Rencontre avec Gheorghe Sorin Chiuzbaian, porteur de projet AAP 2021, du Laboratoire de Chimie Physique-Matière et Rayonnement.

C’est dans le champ cristallin, l’environnement électrostatique des terres rares, que réside le mystère de l’appartenance des pyrochlores aux glaces de spin.

Gheorghe Sorin Chiuzbaian

Gheorghe Sorin Chiuzbaian et Amélie Juhin ont déposé un projet de recherche fondamentale portant sur les glaces de spin. Le développement d’un outil avec le Synchrotron SOLEIL particulièrement performant, la lecture d’articles durant les déplacements de Sorin et l’AAP Défis et recherche fondamentale de l’institut sont les trois facteurs qui ont conduit à la concrétisation de cette recherche sur les moments magnétiques des terres rares.

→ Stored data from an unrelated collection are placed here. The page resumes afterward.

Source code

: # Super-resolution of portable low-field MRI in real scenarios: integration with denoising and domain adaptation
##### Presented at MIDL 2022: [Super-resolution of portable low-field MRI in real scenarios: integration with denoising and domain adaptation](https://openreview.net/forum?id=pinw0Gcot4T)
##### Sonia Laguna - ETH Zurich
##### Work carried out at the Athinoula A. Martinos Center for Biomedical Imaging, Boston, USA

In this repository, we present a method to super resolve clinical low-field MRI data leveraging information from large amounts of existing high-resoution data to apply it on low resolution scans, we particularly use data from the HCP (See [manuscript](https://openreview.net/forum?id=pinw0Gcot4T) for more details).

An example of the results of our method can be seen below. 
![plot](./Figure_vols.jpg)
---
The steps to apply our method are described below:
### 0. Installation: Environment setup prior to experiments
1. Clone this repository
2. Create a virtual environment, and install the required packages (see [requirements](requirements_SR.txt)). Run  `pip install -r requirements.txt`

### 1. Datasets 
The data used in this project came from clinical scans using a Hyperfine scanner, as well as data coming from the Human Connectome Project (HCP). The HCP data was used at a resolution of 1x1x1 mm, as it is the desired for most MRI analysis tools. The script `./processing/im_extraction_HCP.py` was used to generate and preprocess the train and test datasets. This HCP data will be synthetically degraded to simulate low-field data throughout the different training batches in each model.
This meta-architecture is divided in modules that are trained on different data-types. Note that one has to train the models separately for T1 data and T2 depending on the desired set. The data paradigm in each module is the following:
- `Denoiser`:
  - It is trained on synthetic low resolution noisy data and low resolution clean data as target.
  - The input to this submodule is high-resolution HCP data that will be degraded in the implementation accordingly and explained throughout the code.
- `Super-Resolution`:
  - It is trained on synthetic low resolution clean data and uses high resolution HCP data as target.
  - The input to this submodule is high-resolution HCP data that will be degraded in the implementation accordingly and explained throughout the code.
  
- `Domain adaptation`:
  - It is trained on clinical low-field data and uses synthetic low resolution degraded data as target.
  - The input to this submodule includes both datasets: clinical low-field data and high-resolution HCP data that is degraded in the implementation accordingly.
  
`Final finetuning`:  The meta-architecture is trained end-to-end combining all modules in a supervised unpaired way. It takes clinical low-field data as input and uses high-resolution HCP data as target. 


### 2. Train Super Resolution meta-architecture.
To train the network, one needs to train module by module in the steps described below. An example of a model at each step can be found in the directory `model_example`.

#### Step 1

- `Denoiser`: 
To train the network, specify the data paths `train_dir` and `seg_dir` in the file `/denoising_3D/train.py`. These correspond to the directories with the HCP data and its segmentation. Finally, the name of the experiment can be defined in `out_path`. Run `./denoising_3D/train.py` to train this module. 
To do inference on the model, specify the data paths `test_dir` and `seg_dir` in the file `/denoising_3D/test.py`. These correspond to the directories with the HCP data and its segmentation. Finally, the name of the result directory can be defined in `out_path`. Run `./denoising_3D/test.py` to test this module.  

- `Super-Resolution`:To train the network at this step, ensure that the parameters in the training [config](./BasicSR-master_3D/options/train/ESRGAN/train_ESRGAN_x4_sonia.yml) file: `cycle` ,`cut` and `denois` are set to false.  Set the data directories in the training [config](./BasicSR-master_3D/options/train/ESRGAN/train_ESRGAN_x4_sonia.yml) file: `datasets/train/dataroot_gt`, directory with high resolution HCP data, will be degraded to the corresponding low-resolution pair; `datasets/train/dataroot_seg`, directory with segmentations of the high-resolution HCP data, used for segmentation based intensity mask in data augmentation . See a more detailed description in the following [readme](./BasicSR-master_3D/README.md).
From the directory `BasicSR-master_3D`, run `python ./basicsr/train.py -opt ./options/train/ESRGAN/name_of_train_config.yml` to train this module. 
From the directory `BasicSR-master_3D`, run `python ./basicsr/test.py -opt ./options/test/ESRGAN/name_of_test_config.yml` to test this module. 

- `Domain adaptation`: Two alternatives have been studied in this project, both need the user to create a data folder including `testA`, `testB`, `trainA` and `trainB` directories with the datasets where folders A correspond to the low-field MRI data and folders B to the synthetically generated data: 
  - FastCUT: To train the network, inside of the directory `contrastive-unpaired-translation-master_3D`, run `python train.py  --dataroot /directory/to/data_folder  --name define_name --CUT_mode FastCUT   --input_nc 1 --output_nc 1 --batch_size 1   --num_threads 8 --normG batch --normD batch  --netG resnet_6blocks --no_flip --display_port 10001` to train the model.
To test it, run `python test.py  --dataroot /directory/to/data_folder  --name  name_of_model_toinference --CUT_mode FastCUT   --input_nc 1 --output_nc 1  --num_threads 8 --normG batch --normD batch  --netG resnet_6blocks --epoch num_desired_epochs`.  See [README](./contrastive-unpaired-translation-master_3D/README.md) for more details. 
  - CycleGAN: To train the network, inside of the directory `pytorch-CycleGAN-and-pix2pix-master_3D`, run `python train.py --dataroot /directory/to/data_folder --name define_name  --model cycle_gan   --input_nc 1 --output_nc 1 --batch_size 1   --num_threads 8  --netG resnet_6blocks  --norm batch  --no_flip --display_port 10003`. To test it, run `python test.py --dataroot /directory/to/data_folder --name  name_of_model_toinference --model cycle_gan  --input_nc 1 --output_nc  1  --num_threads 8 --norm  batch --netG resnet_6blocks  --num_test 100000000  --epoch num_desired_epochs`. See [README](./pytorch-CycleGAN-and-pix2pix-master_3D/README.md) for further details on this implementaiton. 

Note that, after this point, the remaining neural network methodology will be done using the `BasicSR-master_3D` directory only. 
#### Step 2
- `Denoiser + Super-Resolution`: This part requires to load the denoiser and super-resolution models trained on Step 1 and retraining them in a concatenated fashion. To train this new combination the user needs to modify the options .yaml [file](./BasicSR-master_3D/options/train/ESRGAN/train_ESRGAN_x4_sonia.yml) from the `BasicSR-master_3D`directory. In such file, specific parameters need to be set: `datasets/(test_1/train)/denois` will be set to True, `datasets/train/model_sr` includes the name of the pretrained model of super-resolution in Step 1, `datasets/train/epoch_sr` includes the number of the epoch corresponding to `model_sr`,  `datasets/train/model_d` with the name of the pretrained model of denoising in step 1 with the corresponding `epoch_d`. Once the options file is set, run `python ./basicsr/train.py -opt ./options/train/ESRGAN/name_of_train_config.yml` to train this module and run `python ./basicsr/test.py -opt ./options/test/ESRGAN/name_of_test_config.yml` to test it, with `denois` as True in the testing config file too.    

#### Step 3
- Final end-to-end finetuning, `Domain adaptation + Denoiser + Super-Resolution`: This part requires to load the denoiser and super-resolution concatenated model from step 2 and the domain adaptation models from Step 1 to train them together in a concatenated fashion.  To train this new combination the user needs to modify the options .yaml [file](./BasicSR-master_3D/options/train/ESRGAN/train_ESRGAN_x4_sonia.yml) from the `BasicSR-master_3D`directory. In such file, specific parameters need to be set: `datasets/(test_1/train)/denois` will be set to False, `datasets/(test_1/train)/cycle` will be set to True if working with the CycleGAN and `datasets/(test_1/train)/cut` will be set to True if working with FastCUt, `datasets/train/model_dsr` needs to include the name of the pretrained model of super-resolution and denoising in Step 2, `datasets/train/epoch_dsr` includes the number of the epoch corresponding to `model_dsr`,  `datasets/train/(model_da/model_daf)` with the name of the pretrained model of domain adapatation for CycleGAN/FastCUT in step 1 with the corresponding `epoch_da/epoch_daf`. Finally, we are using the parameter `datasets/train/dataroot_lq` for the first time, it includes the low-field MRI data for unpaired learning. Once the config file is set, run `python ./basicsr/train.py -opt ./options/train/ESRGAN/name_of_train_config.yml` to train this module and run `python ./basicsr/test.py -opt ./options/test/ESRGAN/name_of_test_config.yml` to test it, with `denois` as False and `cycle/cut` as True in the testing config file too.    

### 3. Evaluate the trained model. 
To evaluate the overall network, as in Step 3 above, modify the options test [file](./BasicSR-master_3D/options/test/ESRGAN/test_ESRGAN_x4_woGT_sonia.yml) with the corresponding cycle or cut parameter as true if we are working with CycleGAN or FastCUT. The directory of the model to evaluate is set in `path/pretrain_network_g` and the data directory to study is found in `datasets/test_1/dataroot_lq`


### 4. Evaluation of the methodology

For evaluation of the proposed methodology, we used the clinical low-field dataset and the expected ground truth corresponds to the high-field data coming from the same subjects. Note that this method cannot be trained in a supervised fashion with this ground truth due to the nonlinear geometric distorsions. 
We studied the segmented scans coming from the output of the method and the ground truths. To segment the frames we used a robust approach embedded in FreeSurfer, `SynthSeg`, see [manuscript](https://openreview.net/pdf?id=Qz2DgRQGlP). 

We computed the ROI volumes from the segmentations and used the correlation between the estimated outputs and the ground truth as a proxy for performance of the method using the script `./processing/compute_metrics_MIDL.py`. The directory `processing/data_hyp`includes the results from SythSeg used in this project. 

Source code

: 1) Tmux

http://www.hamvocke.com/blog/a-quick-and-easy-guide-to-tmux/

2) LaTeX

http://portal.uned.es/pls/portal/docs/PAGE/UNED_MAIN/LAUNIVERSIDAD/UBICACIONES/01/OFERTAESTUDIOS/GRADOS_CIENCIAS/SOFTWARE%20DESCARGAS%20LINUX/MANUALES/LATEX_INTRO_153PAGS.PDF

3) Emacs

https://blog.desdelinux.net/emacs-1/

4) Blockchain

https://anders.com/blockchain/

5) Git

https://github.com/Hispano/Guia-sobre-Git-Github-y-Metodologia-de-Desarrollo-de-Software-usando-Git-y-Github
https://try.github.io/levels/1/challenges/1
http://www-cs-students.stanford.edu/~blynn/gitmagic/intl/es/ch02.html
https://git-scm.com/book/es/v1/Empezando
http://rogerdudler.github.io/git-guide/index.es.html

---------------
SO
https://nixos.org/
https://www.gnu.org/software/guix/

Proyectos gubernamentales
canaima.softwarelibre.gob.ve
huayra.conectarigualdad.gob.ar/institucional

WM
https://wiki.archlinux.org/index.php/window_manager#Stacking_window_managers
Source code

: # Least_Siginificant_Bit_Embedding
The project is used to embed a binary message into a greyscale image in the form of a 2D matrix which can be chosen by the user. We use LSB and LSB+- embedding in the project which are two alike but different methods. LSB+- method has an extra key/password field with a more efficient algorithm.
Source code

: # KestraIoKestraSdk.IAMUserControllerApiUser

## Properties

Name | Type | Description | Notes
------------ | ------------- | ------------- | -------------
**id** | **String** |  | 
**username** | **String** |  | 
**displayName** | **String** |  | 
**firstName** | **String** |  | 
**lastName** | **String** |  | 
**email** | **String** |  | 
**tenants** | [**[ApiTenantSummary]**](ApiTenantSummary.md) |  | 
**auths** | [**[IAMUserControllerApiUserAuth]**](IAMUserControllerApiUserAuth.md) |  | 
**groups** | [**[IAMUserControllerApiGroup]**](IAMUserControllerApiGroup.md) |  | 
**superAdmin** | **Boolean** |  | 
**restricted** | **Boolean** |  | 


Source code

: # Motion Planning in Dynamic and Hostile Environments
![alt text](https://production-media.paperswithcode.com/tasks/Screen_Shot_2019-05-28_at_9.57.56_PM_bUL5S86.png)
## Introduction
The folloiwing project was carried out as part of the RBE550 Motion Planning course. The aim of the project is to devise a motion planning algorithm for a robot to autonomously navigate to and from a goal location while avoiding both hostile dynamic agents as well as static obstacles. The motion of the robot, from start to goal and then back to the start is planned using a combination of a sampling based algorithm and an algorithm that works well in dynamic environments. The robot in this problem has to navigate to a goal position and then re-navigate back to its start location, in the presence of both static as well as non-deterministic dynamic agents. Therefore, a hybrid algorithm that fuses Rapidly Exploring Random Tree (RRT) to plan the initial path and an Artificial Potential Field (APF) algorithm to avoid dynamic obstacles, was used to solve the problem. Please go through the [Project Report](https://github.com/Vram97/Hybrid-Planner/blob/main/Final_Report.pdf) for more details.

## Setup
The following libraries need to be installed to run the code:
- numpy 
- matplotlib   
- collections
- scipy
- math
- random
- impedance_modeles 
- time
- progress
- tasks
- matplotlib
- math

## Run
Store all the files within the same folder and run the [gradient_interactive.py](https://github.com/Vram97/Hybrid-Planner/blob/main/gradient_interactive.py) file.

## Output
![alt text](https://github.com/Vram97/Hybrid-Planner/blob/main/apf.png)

Parlez-nous de votre projet ?
Les glaces de spin sont des matériaux solides présentant un magnétisme frustré : toutes les interactions magnétiques ne peuvent pas être satisfaites à l’état fondamental du système. Assez récemment, ce type de manifestation magnétique a été mis en évidence dans des oxydes ayant une structure cristalline particulière, dite « pyrochlore ». Les mécanismes qui gouvernent l’apparition de ces glaces de spin sont encore mal compris.

J’ai découvert la recherche sur ces matériaux pyrochlores pendant mes déplacements en parcourant des articles scientifiques et je m’y suis progressivement intéressé pour son intérêt conceptuel. Lorsqu’une opportunité de contribution au sujet s’est ouverte pour moi, j’ai établi une collaboration avec un chercheur américain qui m’a proposé des monocristaux de haute qualité.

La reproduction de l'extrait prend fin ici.